Zomato Investors sceptical of its entry into Q-Commerce with BlinkIt: Jefferies

Zomato

Brokerage firm Jefferies quoted that investors are sceptical about Zomato’s entry into the quick commerce space, after the online food ordering platform acquired Blinkit earlier this year, though they are confident about its competitive advantage in the food delivery space.

Jefferies quoted in a note “Investors are generally convinced on the food delivery moat and the discussion was mainly around unit economics.”

According to the statement, Zomato co-founder and CEO Deepinder Goyal and CFO Akshant Goyal recently met with investors in the United States.

In addition to it “However, scepticism is high on quick commerce, given no proof of concept yet in any large market in the world.”

A number of investors voiced concern regarding Blinkit, asking, among other things, “why someone needs grocery delivery in 10 minutes?” as quoted in the memo.
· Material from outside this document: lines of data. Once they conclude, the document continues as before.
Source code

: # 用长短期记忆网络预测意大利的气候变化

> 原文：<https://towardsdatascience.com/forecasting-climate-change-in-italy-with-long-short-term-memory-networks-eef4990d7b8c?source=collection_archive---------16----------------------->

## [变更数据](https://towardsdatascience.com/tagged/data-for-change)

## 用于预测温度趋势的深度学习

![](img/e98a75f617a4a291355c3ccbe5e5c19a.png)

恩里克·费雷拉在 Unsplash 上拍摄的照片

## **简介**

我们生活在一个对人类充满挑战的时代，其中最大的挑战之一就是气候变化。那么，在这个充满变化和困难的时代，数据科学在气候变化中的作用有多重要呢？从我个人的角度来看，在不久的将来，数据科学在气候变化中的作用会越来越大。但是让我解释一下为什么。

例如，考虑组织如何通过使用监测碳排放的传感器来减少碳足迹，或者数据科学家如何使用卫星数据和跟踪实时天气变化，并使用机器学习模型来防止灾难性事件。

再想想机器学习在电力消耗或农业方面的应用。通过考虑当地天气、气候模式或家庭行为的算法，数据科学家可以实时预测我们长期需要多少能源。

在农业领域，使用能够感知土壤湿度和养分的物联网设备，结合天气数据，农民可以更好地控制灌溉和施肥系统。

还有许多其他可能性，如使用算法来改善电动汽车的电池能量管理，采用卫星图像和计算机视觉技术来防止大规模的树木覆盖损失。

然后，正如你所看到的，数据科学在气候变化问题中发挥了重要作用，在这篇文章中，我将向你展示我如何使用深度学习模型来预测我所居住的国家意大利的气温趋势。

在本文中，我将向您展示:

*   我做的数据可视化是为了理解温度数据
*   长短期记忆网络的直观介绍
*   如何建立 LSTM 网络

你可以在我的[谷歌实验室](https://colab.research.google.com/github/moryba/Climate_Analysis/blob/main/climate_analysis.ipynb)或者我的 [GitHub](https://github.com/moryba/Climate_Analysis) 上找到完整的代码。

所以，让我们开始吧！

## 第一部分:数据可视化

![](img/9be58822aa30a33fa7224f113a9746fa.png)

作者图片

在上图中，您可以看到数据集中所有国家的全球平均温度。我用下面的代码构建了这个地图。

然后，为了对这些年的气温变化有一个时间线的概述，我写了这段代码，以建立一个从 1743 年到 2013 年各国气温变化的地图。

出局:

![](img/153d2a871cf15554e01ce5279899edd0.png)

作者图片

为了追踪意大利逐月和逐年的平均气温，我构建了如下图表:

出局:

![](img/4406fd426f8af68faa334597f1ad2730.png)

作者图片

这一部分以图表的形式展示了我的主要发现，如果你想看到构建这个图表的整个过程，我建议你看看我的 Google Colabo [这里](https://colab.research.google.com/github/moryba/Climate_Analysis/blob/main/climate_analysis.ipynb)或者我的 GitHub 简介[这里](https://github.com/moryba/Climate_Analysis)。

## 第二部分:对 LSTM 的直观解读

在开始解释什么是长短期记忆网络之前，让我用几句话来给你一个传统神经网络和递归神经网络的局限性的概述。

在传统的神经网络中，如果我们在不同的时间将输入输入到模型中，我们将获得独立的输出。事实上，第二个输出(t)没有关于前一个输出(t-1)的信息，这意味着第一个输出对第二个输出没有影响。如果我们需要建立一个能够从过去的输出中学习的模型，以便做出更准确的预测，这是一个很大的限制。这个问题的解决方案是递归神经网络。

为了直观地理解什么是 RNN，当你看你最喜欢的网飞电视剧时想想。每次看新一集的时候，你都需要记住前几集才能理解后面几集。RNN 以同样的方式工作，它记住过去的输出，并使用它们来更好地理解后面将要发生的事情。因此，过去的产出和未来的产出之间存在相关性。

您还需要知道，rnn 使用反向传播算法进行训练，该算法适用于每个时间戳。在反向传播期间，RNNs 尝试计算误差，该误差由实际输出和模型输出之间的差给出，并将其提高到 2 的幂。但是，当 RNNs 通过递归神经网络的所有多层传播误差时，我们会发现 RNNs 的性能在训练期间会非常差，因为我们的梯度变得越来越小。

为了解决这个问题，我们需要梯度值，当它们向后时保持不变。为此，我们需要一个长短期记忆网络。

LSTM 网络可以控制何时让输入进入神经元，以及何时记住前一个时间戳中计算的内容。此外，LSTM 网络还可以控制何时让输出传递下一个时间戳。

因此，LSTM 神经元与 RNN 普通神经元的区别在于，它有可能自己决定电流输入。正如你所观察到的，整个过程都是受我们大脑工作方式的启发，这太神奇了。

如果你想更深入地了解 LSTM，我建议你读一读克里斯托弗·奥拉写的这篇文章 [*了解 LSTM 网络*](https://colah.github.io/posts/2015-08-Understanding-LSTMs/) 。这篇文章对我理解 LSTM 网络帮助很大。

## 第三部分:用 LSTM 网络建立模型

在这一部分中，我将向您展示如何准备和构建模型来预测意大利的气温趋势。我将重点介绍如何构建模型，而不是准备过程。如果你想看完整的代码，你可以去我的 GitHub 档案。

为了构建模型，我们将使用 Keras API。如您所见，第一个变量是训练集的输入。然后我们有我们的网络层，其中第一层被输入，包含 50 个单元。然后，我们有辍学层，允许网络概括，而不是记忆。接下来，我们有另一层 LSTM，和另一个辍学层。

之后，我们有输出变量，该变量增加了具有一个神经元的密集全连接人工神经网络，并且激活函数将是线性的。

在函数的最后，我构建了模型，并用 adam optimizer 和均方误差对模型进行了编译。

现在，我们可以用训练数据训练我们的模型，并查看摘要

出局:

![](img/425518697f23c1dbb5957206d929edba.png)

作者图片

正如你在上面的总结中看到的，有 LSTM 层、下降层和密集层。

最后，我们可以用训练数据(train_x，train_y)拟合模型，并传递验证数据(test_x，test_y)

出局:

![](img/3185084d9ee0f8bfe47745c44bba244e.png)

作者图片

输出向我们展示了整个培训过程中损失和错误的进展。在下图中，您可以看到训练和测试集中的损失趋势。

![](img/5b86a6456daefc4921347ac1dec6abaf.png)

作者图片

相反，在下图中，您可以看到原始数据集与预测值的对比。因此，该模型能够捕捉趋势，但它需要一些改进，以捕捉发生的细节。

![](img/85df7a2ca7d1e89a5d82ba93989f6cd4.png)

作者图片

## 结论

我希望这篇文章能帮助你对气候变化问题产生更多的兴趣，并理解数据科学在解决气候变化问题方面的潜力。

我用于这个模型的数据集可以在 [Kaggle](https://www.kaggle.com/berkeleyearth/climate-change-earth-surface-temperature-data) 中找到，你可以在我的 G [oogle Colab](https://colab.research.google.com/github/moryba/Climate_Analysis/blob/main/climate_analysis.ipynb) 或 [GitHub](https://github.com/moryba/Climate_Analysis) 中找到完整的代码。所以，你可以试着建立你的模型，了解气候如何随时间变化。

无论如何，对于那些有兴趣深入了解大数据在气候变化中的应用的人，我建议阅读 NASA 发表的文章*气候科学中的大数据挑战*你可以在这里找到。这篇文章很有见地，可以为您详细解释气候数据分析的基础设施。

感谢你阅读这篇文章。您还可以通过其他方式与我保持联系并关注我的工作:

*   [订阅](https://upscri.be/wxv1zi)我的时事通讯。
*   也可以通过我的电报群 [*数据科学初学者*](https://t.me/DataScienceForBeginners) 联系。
Even if things go well, competitors like Amazon, Flipkart, and Reliance Retail are a cause for worry.

However, Zomato is bullish on fast trading and sees Blinkit as an important driver of future growth and profitability, even surpassing food delivery in the long run. The company told investors that some of its dark stores are already at par with contributions and more will do so next year.

In July, the overall contribution loss was 10% of gross order value, with an adjusted Ebitda loss at Rs 900 crore, which is 19% of the gross order value.

As the business expanded into new areas, such as cosmetics, hygiene products, and medicines, it expected margins to rise.

Jefferies said that Zomato’s leadership thinks the rapid commerce business’ long-term margin may merge with food tech. The $150 million pre-acquisition loan to Blinkit is a part of the $320 million expected to be invested (and lost) in the next fiscal year.